Por si todo esto fuera poco, el escenario lo remata el `comité de sabios´ que (se supone) arropa algunas decisiones políticas del Ejecutivo. El histórico de declaraciones de algunos de sus miembros es tan surrealista como los propios cambios políticos en Sanidad. A saber: que el Covid no mataría a nadie, que la mascarilla no era ni útil ni imprescindible para frenar la pandemia, que para qué iba Canarias a pedir test PCR en origen a turistas y viajeros, pues tal cosa mataría al turismo, y en la última de las ocurrencias, que un súper contagiador llegado de algún lugar de la Península ibérica había regado por las discotecas latinas de Las Palmas de Gran Canaria el virus que hoy soportan 2.625 personas, y subiendo, en la capital. Una suerte de súper Romeo, fiestero y promiscuo, cautivando y contagiando a la muchachada local.

Este miércoles se ha consumado el peor de los augurios del sector turístico: Alemania, la comprensiva Alemania, finalmente ha incluido a Canarias en la lista negra de destinos turísticos no recomendados por su alta incidencia del coronavirus.
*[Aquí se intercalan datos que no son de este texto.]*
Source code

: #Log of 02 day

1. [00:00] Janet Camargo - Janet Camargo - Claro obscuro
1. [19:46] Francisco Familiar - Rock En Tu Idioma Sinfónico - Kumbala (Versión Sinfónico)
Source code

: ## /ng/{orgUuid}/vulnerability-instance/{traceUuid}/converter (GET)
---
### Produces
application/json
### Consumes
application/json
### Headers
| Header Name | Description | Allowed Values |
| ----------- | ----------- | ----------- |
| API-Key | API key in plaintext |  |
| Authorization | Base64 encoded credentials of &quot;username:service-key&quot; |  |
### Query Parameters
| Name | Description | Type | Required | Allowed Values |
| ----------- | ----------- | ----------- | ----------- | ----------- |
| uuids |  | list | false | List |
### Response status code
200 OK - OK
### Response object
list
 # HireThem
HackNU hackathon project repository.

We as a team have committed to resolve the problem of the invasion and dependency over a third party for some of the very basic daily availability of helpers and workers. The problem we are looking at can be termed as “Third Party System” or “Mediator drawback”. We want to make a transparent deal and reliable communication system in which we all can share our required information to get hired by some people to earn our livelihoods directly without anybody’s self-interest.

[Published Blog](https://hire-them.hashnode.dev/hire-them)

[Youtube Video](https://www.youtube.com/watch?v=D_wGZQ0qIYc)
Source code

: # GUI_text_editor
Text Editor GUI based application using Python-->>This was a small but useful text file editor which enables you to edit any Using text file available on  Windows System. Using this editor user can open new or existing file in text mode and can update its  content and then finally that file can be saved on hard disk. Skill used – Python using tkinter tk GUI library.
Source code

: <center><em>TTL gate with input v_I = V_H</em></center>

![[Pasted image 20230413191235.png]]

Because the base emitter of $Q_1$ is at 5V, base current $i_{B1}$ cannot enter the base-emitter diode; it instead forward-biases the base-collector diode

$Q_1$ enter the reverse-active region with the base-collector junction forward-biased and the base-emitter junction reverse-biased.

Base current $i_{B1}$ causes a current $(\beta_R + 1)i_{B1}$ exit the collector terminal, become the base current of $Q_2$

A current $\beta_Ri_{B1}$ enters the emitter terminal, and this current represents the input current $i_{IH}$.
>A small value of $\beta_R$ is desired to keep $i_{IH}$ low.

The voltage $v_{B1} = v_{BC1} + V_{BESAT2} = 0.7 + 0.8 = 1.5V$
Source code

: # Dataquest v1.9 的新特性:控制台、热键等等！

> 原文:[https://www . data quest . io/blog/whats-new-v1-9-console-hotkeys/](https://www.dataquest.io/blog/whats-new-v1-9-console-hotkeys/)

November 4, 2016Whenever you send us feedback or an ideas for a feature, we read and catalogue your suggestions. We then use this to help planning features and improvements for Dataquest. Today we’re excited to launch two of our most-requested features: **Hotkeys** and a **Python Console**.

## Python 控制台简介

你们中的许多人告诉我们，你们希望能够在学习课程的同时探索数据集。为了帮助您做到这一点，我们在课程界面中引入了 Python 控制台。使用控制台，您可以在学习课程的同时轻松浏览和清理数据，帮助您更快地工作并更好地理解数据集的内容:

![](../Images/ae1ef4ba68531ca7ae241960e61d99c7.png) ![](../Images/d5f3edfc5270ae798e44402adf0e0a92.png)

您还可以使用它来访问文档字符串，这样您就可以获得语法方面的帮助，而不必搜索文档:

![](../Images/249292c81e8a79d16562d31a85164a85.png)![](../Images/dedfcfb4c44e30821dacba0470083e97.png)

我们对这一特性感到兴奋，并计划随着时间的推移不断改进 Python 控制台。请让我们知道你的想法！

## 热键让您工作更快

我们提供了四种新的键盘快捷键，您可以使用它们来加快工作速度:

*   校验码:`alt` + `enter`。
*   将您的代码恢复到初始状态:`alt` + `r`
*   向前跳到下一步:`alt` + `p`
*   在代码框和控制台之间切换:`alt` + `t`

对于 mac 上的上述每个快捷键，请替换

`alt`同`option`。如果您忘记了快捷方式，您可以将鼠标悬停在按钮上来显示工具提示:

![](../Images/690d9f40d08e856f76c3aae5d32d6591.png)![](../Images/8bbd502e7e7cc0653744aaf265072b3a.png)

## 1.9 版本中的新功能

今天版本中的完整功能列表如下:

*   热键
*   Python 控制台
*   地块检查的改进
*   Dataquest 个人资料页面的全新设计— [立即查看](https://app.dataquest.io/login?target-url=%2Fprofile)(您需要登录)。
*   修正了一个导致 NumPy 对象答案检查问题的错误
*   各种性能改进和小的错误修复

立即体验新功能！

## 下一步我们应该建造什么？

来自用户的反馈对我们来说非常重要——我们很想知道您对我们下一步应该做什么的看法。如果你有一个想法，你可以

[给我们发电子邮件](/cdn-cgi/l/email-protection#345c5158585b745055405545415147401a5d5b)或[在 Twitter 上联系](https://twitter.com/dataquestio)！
La ciudad de Las Palmas de Gran Canaria, epicentro de la segunda oleada, acumula en estos momentos más de 650 casos activos de Covid por cada cien mil habitantes. 

Pero ahí sigue la Consejería de Sanidad de bandazo en bandazo y su comité de expertos, de extravagancia en extravagancia. Como si a la Sanidad pública isleña le hubiese caído la maldición de comportarse como un pollo sin cabeza en el peor momento de Canarias en décadas.